I think the wikipedia article that you linked in the opening post really answers your question well. Schwartzian transform is a name of a particular idiom used in Perl to implement a specific simple algorithm that optimizes sorting by precomputing the keys to sort by. As noted in the article, other communities might implement the same algorithm in different ways, or might have a different name for the same idiom.

So, there are at least three conditions that have to be met in order for a language and/or its community to adopt schwartzian transform as an idiom:

  1. The language should have higher order functions like map and sort and a way of composing pipelines of such functions,
  2. The language shouldn't already have a better way of achieving the same result,
  3. The community must be familiar with the term "schwartzian transform".

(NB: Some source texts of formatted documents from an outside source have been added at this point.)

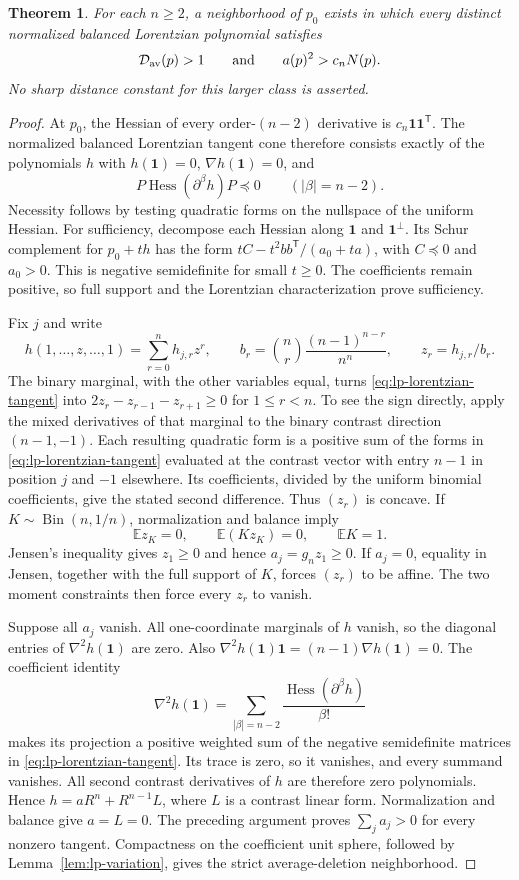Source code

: \documentclass[11pt,a4paper]{article}
\newtheorem{theorem}{Theorem}[section]
\theoremstyle{definition}
\theoremstyle{remark}
\newcommand{\T}{\mathsf{T}}
\begin{document}
\begin{theorem}\label{thm:lp-lorentzian-local}
For each $n\ge2$, a neighborhood of $p_0$ exists in which every distinct normalized balanced Lorentzian polynomial satisfies
\[
 \mathcal D_{\rm av}(p)>1\qquad\hbox{and}\qquad a(p)^2>c_nN(p).
\]
No sharp distance constant for this larger class is asserted.
\end{theorem}
\begin{proof}
At $p_0$, the Hessian of every order-$(n-2)$ derivative is $c_n\mathbf1\mathbf1^\T$.
The normalized balanced Lorentzian tangent cone therefore consists exactly of the polynomials $h$ with $h(\mathbf1)=0$, $\nabla h(\mathbf1)=0$, and
\begin{equation}\label{eq:lp-lorentzian-tangent}
 P\operatorname{Hess}(\partial^\beta h)P\preceq0\qquad(|\beta|=n-2).
\end{equation}
Necessity follows by testing quadratic forms on the nullspace of the uniform Hessian.
For sufficiency, decompose each Hessian along $\mathbf1$ and $\mathbf1^\perp$.
Its Schur complement for $p_0+th$ has the form
$tC-t^2bb^\T/(a_0+ta)$, with $C\preceq0$ and $a_0>0$.
This is negative semidefinite for small $t\ge0$.
The coefficients remain positive, so full support and the Lorentzian characterization prove sufficiency.

Fix $j$ and write
\[
 h(1,\ldots,z,\ldots,1)=\sum_{r=0}^nh_{j,r}z^r,\qquad
 b_r=\binom nr\frac{(n-1)^{n-r}}{n^n},\qquad z_r=h_{j,r}/b_r.
\]
The binary marginal, with the other variables equal, turns \eqref{eq:lp-lorentzian-tangent} into
$2z_r-z_{r-1}-z_{r+1}\ge0$ for $1\le r<n$.
To see the sign directly, apply the mixed derivatives of that marginal to the binary contrast direction $(n-1,-1)$.
Each resulting quadratic form is a positive sum of the forms in \eqref{eq:lp-lorentzian-tangent} evaluated at the contrast vector with entry $n-1$ in position $j$ and $-1$ elsewhere.
Its coefficients, divided by the uniform binomial coefficients, give the stated second difference.
Thus $(z_r)$ is concave.
If $K\sim\operatorname{Bin}(n,1/n)$, normalization and balance imply
\[
 \mathbb Ez_K=0,\qquad \mathbb E(Kz_K)=0,\qquad \mathbb EK=1.
\]
Jensen's inequality gives $z_1\ge0$ and hence $a_j=g_nz_1\ge0$.
If $a_j=0$, equality in Jensen, together with the full support of $K$, forces $(z_r)$ to be affine.
The two moment constraints then force every $z_r$ to vanish.

Suppose all $a_j$ vanish.
All one-coordinate marginals of $h$ vanish, so the diagonal entries of $\nabla^2h(\mathbf1)$ are zero.
Also $\nabla^2h(\mathbf1)\mathbf1=(n-1)\nabla h(\mathbf1)=0$.
The coefficient identity
\[
 \nabla^2h(\mathbf1)=\sum_{|\beta|=n-2}\frac{\operatorname{Hess}(\partial^\beta h)}{\beta!}
\]
makes its projection a positive weighted sum of the negative semidefinite matrices in \eqref{eq:lp-lorentzian-tangent}.
Its trace is zero, so it vanishes, and every summand vanishes.
All second contrast derivatives of $h$ are therefore zero polynomials.
Hence $h=aR^n+R^{n-1}L$, where $L$ is a contrast linear form.
Normalization and balance give $a=L=0$.
The preceding argument proves $\sum_j a_j>0$ for every nonzero tangent.
Compactness on the coefficient unit sphere, followed by Lemma~\ref{lem:lp-variation}, gives the strict average-deletion neighborhood.


\end{proof}
\end{document}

Point 1. obviously eliminates languages without HOFs, like older versions of Java, or languages where HOFs are possible, but cumbersome and hardly idiomatic, like C and older versions of C++. Note that this is the mechanism that makes implementing a schwartzian transform-like pipeline for processing collections possible, and many languages - from C# to Haskell - offer and encourage such a style of programming.

Point 2. eliminates languages like C#, F# or Ruby with their variants of sortBy function. Schwartzian transform as an idiom doesn't make much sense when you have a single function that does all the work in the standard library of your language (that function may or may not be implemented as a schwartzian transform itself). Notice how in your C# example both Selects are in fact unnecessary - you only need an OrderBy(x => x.ToLower()) to achieve what you need, making the whole idiom seem out of place.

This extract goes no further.